Content starts

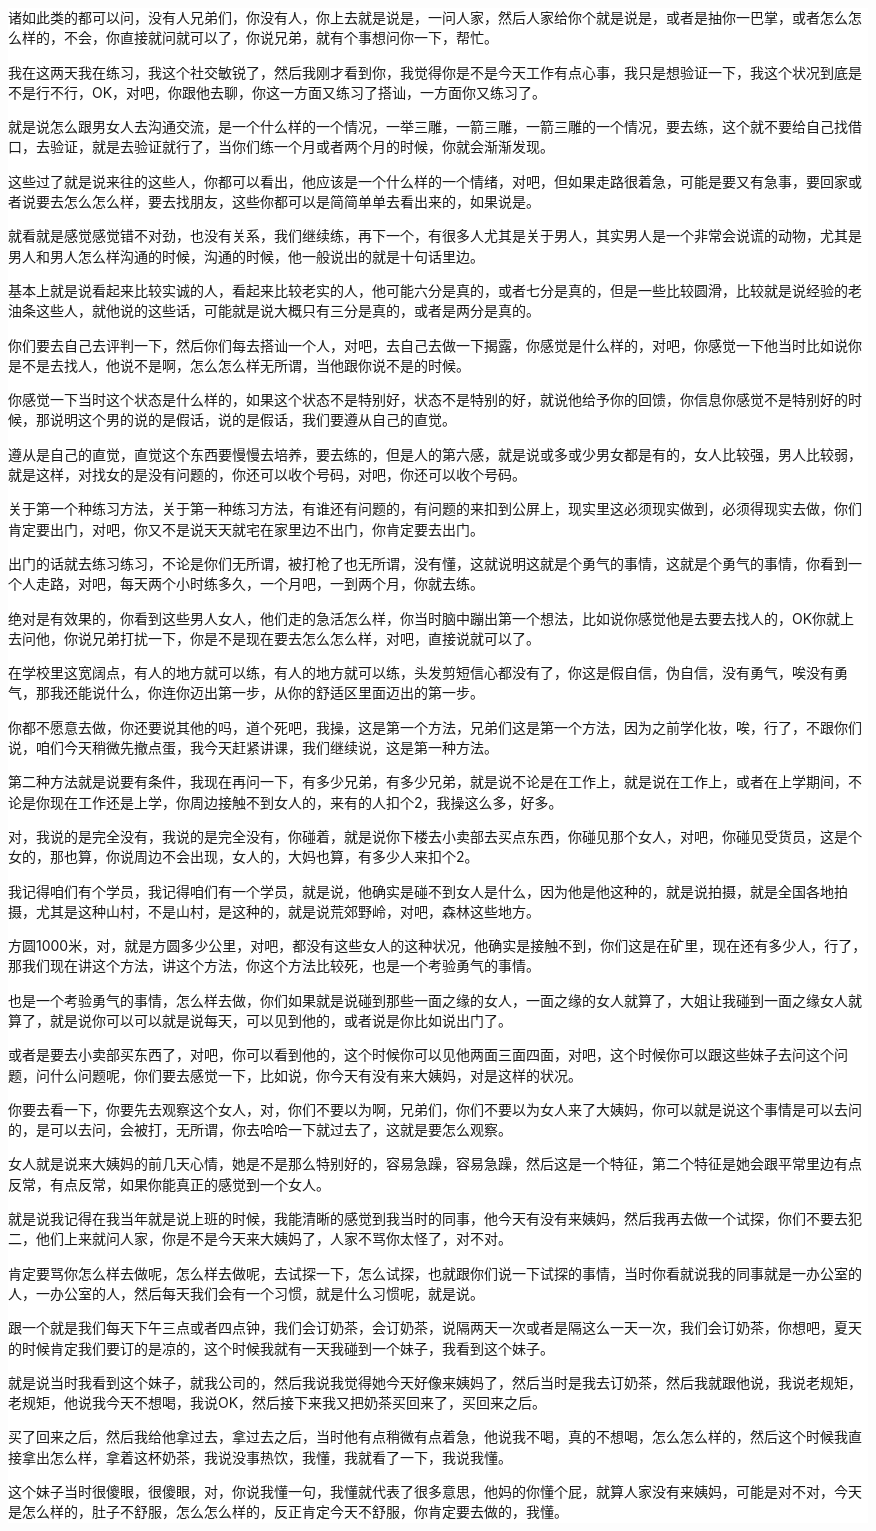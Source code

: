 诸如此类的都可以问，没有人兄弟们，你没有人，你上去就是说是，一问人家，然后人家给你个就是说是，或者是抽你一巴掌，或者怎么怎么样的，不会，你直接就问就可以了，你说兄弟，就有个事想问你一下，帮忙。

我在这两天我在练习，我这个社交敏锐了，然后我刚才看到你，我觉得你是不是今天工作有点心事，我只是想验证一下，我这个状况到底是不是行不行，OK，对吧，你跟他去聊，你这一方面又练习了搭讪，一方面你又练习了。

就是说怎么跟男女人去沟通交流，是一个什么样的一个情况，一举三雕，一箭三雕，一箭三雕的一个情况，要去练，这个就不要给自己找借口，去验证，就是去验证就行了，当你们练一个月或者两个月的时候，你就会渐渐发现。

这些过了就是说来往的这些人，你都可以看出，他应该是一个什么样的一个情绪，对吧，但如果走路很着急，可能是要又有急事，要回家或者说要去怎么怎么样，要去找朋友，这些你都可以是简简单单去看出来的，如果说是。

就看就是感觉感觉错不对劲，也没有关系，我们继续练，再下一个，有很多人尤其是关于男人，其实男人是一个非常会说谎的动物，尤其是男人和男人怎么样沟通的时候，沟通的时候，他一般说出的就是十句话里边。

基本上就是说看起来比较实诚的人，看起来比较老实的人，他可能六分是真的，或者七分是真的，但是一些比较圆滑，比较就是说经验的老油条这些人，就他说的这些话，可能就是说大概只有三分是真的，或者是两分是真的。

你们要去自己去评判一下，然后你们每去搭讪一个人，对吧，去自己去做一下揭露，你感觉是什么样的，对吧，你感觉一下他当时比如说你是不是去找人，他说不是啊，怎么怎么样无所谓，当他跟你说不是的时候。

你感觉一下当时这个状态是什么样的，如果这个状态不是特别好，状态不是特别的好，就说他给予你的回馈，你信息你感觉不是特别好的时候，那说明这个男的说的是假话，说的是假话，我们要遵从自己的直觉。

遵从是自己的直觉，直觉这个东西要慢慢去培养，要去练的，但是人的第六感，就是说或多或少男女都是有的，女人比较强，男人比较弱，就是这样，对找女的是没有问题的，你还可以收个号码，对吧，你还可以收个号码。

关于第一个种练习方法，关于第一种练习方法，有谁还有问题的，有问题的来扣到公屏上，现实里这必须现实做到，必须得现实去做，你们肯定要出门，对吧，你又不是说天天就宅在家里边不出门，你肯定要去出门。

出门的话就去练习练习，不论是你们无所谓，被打枪了也无所谓，没有懂，这就说明这就是个勇气的事情，这就是个勇气的事情，你看到一个人走路，对吧，每天两个小时练多久，一个月吧，一到两个月，你就去练。

绝对是有效果的，你看到这些男人女人，他们走的急活怎么样，你当时脑中蹦出第一个想法，比如说你感觉他是去要去找人的，OK你就上去问他，你说兄弟打扰一下，你是不是现在要去怎么怎么样，对吧，直接说就可以了。

在学校里这宽阔点，有人的地方就可以练，有人的地方就可以练，头发剪短信心都没有了，你这是假自信，伪自信，没有勇气，唉没有勇气，那我还能说什么，你连你迈出第一步，从你的舒适区里面迈出的第一步。

你都不愿意去做，你还要说其他的吗，道个死吧，我操，这是第一个方法，兄弟们这是第一个方法，因为之前学化妆，唉，行了，不跟你们说，咱们今天稍微先撤点蛋，我今天赶紧讲课，我们继续说，这是第一种方法。

第二种方法就是说要有条件，我现在再问一下，有多少兄弟，有多少兄弟，就是说不论是在工作上，就是说在工作上，或者在上学期间，不论是你现在工作还是上学，你周边接触不到女人的，来有的人扣个2，我操这么多，好多。

对，我说的是完全没有，我说的是完全没有，你碰着，就是说你下楼去小卖部去买点东西，你碰见那个女人，对吧，你碰见受货员，这是个女的，那也算，你说周边不会出现，女人的，大妈也算，有多少人来扣个2。

我记得咱们有个学员，我记得咱们有一个学员，就是说，他确实是碰不到女人是什么，因为他是他这种的，就是说拍摄，就是全国各地拍摄，尤其是这种山村，不是山村，是这种的，就是说荒郊野岭，对吧，森林这些地方。

方圆1000米，对，就是方圆多少公里，对吧，都没有这些女人的这种状况，他确实是接触不到，你们这是在矿里，现在还有多少人，行了，那我们现在讲这个方法，讲这个方法，你这个方法比较死，也是一个考验勇气的事情。

也是一个考验勇气的事情，怎么样去做，你们如果就是说碰到那些一面之缘的女人，一面之缘的女人就算了，大姐让我碰到一面之缘女人就算了，就是说你可以可以就是说每天，可以见到他的，或者说是你比如说出门了。

或者是要去小卖部买东西了，对吧，你可以看到他的，这个时候你可以见他两面三面四面，对吧，这个时候你可以跟这些妹子去问这个问题，问什么问题呢，你们要去感觉一下，比如说，你今天有没有来大姨妈，对是这样的状况。

你要去看一下，你要先去观察这个女人，对，你们不要以为啊，兄弟们，你们不要以为女人来了大姨妈，你可以就是说这个事情是可以去问的，是可以去问，会被打，无所谓，你去哈哈一下就过去了，这就是要怎么观察。

女人就是说来大姨妈的前几天心情，她是不是那么特别好的，容易急躁，容易急躁，然后这是一个特征，第二个特征是她会跟平常里边有点反常，有点反常，如果你能真正的感觉到一个女人。

就是说我记得在我当年就是说上班的时候，我能清晰的感觉到我当时的同事，他今天有没有来姨妈，然后我再去做一个试探，你们不要去犯二，他们上来就问人家，你是不是今天来大姨妈了，人家不骂你太怪了，对不对。

肯定要骂你怎么样去做呢，怎么样去做呢，去试探一下，怎么试探，也就跟你们说一下试探的事情，当时你看就说我的同事就是一办公室的人，一办公室的人，然后每天我们会有一个习惯，就是什么习惯呢，就是说。

跟一个就是我们每天下午三点或者四点钟，我们会订奶茶，会订奶茶，说隔两天一次或者是隔这么一天一次，我们会订奶茶，你想吧，夏天的时候肯定我们要订的是凉的，这个时候我就有一天我碰到一个妹子，我看到这个妹子。

就是说当时我看到这个妹子，就我公司的，然后我说我觉得她今天好像来姨妈了，然后当时是我去订奶茶，然后我就跟他说，我说老规矩，老规矩，他说我今天不想喝，我说OK，然后接下来我又把奶茶买回来了，买回来之后。

买了回来之后，然后我给他拿过去，拿过去之后，当时他有点稍微有点着急，他说我不喝，真的不想喝，怎么怎么样的，然后这个时候我直接拿出怎么样，拿着这杯奶茶，我说没事热饮，我懂，我就看了一下，我说我懂。

这个妹子当时很傻眼，很傻眼，对，你说我懂一句，我懂就代表了很多意思，他妈的你懂个屁，就算人家没有来姨妈，可能是对不对，今天是怎么样的，肚子不舒服，怎么怎么样的，反正肯定今天不舒服，你肯定要去做的，我懂。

Content ends

◆ TRY IT:
Leave the pictures out and copy the rest of the data exactly.

◆ EXERCISE ANSWER:
Source code

: 诸如此类的都可以问，没有人兄弟们，你没有人，你上去就是说是，一问人家，然后人家给你个就是说是，或者是抽你一巴掌，或者怎么怎么样的，不会，你直接就问就可以了，你说兄弟，就有个事想问你一下，帮忙。

我在这两天我在练习，我这个社交敏锐了，然后我刚才看到你，我觉得你是不是今天工作有点心事，我只是想验证一下，我这个状况到底是不是行不行，OK，对吧，你跟他去聊，你这一方面又练习了搭讪，一方面你又练习了。

就是说怎么跟男女人去沟通交流，是一个什么样的一个情况，一举三雕，一箭三雕，一箭三雕的一个情况，要去练，这个就不要给自己找借口，去验证，就是去验证就行了，当你们练一个月或者两个月的时候，你就会渐渐发现。

这些过了就是说来往的这些人，你都可以看出，他应该是一个什么样的一个情绪，对吧，但如果走路很着急，可能是要又有急事，要回家或者说要去怎么怎么样，要去找朋友，这些你都可以是简简单单去看出来的，如果说是。

就看就是感觉感觉错不对劲，也没有关系，我们继续练，再下一个，有很多人尤其是关于男人，其实男人是一个非常会说谎的动物，尤其是男人和男人怎么样沟通的时候，沟通的时候，他一般说出的就是十句话里边。

基本上就是说看起来比较实诚的人，看起来比较老实的人，他可能六分是真的，或者七分是真的，但是一些比较圆滑，比较就是说经验的老油条这些人，就他说的这些话，可能就是说大概只有三分是真的，或者是两分是真的。

你们要去自己去评判一下，然后你们每去搭讪一个人，对吧，去自己去做一下揭露，你感觉是什么样的，对吧，你感觉一下他当时比如说你是不是去找人，他说不是啊，怎么怎么样无所谓，当他跟你说不是的时候。

你感觉一下当时这个状态是什么样的，如果这个状态不是特别好，状态不是特别的好，就说他给予你的回馈，你信息你感觉不是特别好的时候，那说明这个男的说的是假话，说的是假话，我们要遵从自己的直觉。

遵从是自己的直觉，直觉这个东西要慢慢去培养，要去练的，但是人的第六感，就是说或多或少男女都是有的，女人比较强，男人比较弱，就是这样，对找女的是没有问题的，你还可以收个号码，对吧，你还可以收个号码。

关于第一个种练习方法，关于第一种练习方法，有谁还有问题的，有问题的来扣到公屏上，现实里这必须现实做到，必须得现实去做，你们肯定要出门，对吧，你又不是说天天就宅在家里边不出门，你肯定要去出门。

出门的话就去练习练习，不论是你们无所谓，被打枪了也无所谓，没有懂，这就说明这就是个勇气的事情，这就是个勇气的事情，你看到一个人走路，对吧，每天两个小时练多久，一个月吧，一到两个月，你就去练。

绝对是有效果的，你看到这些男人女人，他们走的急活怎么样，你当时脑中蹦出第一个想法，比如说你感觉他是去要去找人的，OK你就上去问他，你说兄弟打扰一下，你是不是现在要去怎么怎么样，对吧，直接说就可以了。

在学校里这宽阔点，有人的地方就可以练，有人的地方就可以练，头发剪短信心都没有了，你这是假自信，伪自信，没有勇气，唉没有勇气，那我还能说什么，你连你迈出第一步，从你的舒适区里面迈出的第一步。

你都不愿意去做，你还要说其他的吗，道个死吧，我操，这是第一个方法，兄弟们这是第一个方法，因为之前学化妆，唉，行了，不跟你们说，咱们今天稍微先撤点蛋，我今天赶紧讲课，我们继续说，这是第一种方法。

第二种方法就是说要有条件，我现在再问一下，有多少兄弟，有多少兄弟，就是说不论是在工作上，就是说在工作上，或者在上学期间，不论是你现在工作还是上学，你周边接触不到女人的，来有的人扣个2，我操这么多，好多。

对，我说的是完全没有，我说的是完全没有，你碰着，就是说你下楼去小卖部去买点东西，你碰见那个女人，对吧，你碰见受货员，这是个女的，那也算，你说周边不会出现，女人的，大妈也算，有多少人来扣个2。

我记得咱们有个学员，我记得咱们有一个学员，就是说，他确实是碰不到女人是什么，因为他是他这种的，就是说拍摄，就是全国各地拍摄，尤其是这种山村，不是山村，是这种的，就是说荒郊野岭，对吧，森林这些地方。

方圆1000米，对，就是方圆多少公里，对吧，都没有这些女人的这种状况，他确实是接触不到，你们这是在矿里，现在还有多少人，行了，那我们现在讲这个方法，讲这个方法，你这个方法比较死，也是一个考验勇气的事情。

也是一个考验勇气的事情，怎么样去做，你们如果就是说碰到那些一面之缘的女人，一面之缘的女人就算了，大姐让我碰到一面之缘女人就算了，就是说你可以可以就是说每天，可以见到他的，或者说是你比如说出门了。

或者是要去小卖部买东西了，对吧，你可以看到他的，这个时候你可以见他两面三面四面，对吧，这个时候你可以跟这些妹子去问这个问题，问什么问题呢，你们要去感觉一下，比如说，你今天有没有来大姨妈，对是这样的状况。

你要去看一下，你要先去观察这个女人，对，你们不要以为啊，兄弟们，你们不要以为女人来了大姨妈，你可以就是说这个事情是可以去问的，是可以去问，会被打，无所谓，你去哈哈一下就过去了，这就是要怎么观察。

女人就是说来大姨妈的前几天心情，她是不是那么特别好的，容易急躁，容易急躁，然后这是一个特征，第二个特征是她会跟平常里边有点反常，有点反常，如果你能真正的感觉到一个女人。

就是说我记得在我当年就是说上班的时候，我能清晰的感觉到我当时的同事，他今天有没有来姨妈，然后我再去做一个试探，你们不要去犯二，他们上来就问人家，你是不是今天来大姨妈了，人家不骂你太怪了，对不对。

肯定要骂你怎么样去做呢，怎么样去做呢，去试探一下，怎么试探，也就跟你们说一下试探的事情，当时你看就说我的同事就是一办公室的人，一办公室的人，然后每天我们会有一个习惯，就是什么习惯呢，就是说。

跟一个就是我们每天下午三点或者四点钟，我们会订奶茶，会订奶茶，说隔两天一次或者是隔这么一天一次，我们会订奶茶，你想吧，夏天的时候肯定我们要订的是凉的，这个时候我就有一天我碰到一个妹子，我看到这个妹子。

就是说当时我看到这个妹子，就我公司的，然后我说我觉得她今天好像来姨妈了，然后当时是我去订奶茶，然后我就跟他说，我说老规矩，老规矩，他说我今天不想喝，我说OK，然后接下来我又把奶茶买回来了，买回来之后。

买了回来之后，然后我给他拿过去，拿过去之后，当时他有点稍微有点着急，他说我不喝，真的不想喝，怎么怎么样的，然后这个时候我直接拿出怎么样，拿着这杯奶茶，我说没事热饮，我懂，我就看了一下，我说我懂。

这个妹子当时很傻眼，很傻眼，对，你说我懂一句，我懂就代表了很多意思，他妈的你懂个屁，就算人家没有来姨妈，可能是对不对，今天是怎么样的，肚子不舒服，怎么怎么样的，反正肯定今天不舒服，你肯定要去做的，我懂。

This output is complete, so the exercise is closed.